[TASK DIRECTIONS]: Leave out the pictures and give back all the entries exactly as written.

[Plain-text document sources]
════════

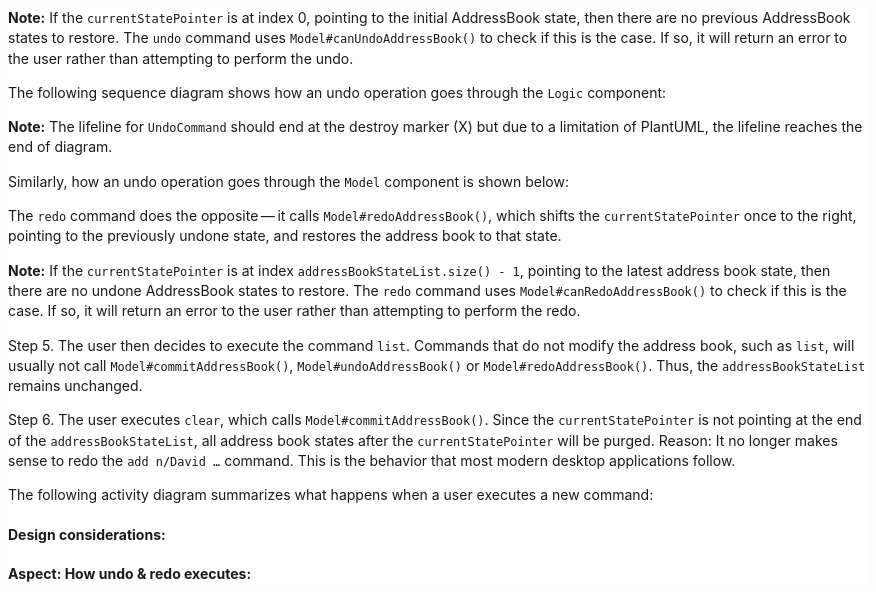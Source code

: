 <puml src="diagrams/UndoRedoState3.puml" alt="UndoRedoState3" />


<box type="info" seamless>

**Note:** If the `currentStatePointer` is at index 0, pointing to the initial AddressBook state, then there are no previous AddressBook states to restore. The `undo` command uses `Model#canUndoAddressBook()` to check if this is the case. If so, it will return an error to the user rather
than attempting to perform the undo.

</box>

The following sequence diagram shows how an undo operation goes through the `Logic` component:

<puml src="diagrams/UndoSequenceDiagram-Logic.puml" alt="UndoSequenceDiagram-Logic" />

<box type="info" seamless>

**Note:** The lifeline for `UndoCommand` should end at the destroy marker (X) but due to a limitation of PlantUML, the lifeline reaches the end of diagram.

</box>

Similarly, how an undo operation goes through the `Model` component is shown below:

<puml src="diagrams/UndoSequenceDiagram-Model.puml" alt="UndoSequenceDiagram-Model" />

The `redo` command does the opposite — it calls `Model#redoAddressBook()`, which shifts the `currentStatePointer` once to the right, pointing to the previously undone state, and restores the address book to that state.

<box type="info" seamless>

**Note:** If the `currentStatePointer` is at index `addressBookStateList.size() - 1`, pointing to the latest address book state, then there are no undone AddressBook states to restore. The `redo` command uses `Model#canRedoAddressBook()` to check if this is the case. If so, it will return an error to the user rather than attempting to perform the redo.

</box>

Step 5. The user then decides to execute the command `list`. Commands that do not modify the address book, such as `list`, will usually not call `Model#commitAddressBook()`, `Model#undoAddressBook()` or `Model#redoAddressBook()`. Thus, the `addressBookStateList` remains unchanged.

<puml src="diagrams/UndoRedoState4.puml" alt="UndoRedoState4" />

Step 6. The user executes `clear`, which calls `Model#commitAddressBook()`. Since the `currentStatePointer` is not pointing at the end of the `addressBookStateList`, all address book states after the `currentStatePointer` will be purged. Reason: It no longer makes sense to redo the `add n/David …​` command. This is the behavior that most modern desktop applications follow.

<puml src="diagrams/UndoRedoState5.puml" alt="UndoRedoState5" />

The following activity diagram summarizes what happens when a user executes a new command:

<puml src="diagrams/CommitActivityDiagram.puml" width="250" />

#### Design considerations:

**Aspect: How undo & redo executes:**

════════

[TASK RESPONSE]:
Source code

: <puml src="diagrams/UndoRedoState3.puml" alt="UndoRedoState3" />


<box type="info" seamless>

**Note:** If the `currentStatePointer` is at index 0, pointing to the initial AddressBook state, then there are no previous AddressBook states to restore. The `undo` command uses `Model#canUndoAddressBook()` to check if this is the case. If so, it will return an error to the user rather
than attempting to perform the undo.

</box>

The following sequence diagram shows how an undo operation goes through the `Logic` component:

<puml src="diagrams/UndoSequenceDiagram-Logic.puml" alt="UndoSequenceDiagram-Logic" />

<box type="info" seamless>

**Note:** The lifeline for `UndoCommand` should end at the destroy marker (X) but due to a limitation of PlantUML, the lifeline reaches the end of diagram.

</box>

Similarly, how an undo operation goes through the `Model` component is shown below:

<puml src="diagrams/UndoSequenceDiagram-Model.puml" alt="UndoSequenceDiagram-Model" />

The `redo` command does the opposite — it calls `Model#redoAddressBook()`, which shifts the `currentStatePointer` once to the right, pointing to the previously undone state, and restores the address book to that state.

<box type="info" seamless>

**Note:** If the `currentStatePointer` is at index `addressBookStateList.size() - 1`, pointing to the latest address book state, then there are no undone AddressBook states to restore. The `redo` command uses `Model#canRedoAddressBook()` to check if this is the case. If so, it will return an error to the user rather than attempting to perform the redo.

</box>

Step 5. The user then decides to execute the command `list`. Commands that do not modify the address book, such as `list`, will usually not call `Model#commitAddressBook()`, `Model#undoAddressBook()` or `Model#redoAddressBook()`. Thus, the `addressBookStateList` remains unchanged.

<puml src="diagrams/UndoRedoState4.puml" alt="UndoRedoState4" />

Step 6. The user executes `clear`, which calls `Model#commitAddressBook()`. Since the `currentStatePointer` is not pointing at the end of the `addressBookStateList`, all address book states after the `currentStatePointer` will be purged. Reason: It no longer makes sense to redo the `add n/David …​` command. This is the behavior that most modern desktop applications follow.

<puml src="diagrams/UndoRedoState5.puml" alt="UndoRedoState5" />

The following activity diagram summarizes what happens when a user executes a new command:

<puml src="diagrams/CommitActivityDiagram.puml" width="250" />

#### Design considerations:

**Aspect: How undo & redo executes:**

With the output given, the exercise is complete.